Among the lines below, take the one holding "実行すると以下のような出力が得られます：", the one holding "### 14.5 Constants", and all lines between them. Set them down exactly.

______

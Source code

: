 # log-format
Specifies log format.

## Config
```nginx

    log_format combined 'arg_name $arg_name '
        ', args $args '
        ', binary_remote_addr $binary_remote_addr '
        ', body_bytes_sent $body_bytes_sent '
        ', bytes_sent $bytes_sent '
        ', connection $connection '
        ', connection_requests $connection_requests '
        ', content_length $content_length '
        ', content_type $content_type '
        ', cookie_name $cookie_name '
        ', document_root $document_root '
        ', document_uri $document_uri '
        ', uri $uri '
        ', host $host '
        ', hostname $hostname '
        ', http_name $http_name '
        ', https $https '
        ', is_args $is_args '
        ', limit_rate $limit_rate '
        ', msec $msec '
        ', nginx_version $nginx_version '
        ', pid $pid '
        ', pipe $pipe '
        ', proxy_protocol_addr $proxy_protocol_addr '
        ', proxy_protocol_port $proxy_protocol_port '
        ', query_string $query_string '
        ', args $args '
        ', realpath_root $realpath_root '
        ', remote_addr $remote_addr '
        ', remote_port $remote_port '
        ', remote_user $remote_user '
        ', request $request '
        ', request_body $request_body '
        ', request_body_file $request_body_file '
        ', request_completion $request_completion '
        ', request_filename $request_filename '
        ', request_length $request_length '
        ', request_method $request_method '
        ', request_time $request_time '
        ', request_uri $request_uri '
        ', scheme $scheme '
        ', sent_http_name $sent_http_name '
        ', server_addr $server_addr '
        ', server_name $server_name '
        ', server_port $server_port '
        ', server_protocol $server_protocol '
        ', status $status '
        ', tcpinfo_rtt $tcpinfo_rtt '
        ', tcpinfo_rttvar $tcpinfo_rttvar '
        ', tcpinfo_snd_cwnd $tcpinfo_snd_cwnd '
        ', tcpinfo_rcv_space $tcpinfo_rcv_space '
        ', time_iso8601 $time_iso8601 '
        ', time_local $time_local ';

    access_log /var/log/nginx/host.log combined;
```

______

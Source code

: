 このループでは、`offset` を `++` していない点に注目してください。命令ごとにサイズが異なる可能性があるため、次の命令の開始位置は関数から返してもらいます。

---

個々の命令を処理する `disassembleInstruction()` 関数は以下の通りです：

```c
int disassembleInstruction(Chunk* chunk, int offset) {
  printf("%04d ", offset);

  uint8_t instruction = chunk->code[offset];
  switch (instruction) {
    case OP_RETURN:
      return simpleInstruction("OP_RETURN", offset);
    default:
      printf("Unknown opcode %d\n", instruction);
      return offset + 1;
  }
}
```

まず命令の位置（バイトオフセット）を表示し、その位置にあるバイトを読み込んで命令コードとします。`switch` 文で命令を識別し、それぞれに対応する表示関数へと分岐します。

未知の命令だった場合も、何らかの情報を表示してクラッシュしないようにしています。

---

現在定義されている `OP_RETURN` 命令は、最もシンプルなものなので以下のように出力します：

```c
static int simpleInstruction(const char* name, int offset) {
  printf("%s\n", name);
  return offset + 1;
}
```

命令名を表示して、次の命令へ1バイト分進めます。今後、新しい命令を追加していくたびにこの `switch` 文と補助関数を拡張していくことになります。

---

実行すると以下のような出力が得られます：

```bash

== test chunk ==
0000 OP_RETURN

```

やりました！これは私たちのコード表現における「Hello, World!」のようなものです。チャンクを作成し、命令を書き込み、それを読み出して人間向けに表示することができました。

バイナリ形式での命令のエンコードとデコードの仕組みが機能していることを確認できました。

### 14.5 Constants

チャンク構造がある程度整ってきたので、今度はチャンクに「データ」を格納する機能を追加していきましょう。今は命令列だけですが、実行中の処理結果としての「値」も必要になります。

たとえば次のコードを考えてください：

______

- Solution for this exercise -
実行すると以下のような出力が得られます：

```bash

== test chunk ==
0000 OP_RETURN

```

やりました！これは私たちのコード表現における「Hello, World!」のようなものです。チャンクを作成し、命令を書き込み、それを読み出して人間向けに表示することができました。

バイナリ形式での命令のエンコードとデコードの仕組みが機能していることを確認できました。

### 14.5 Constants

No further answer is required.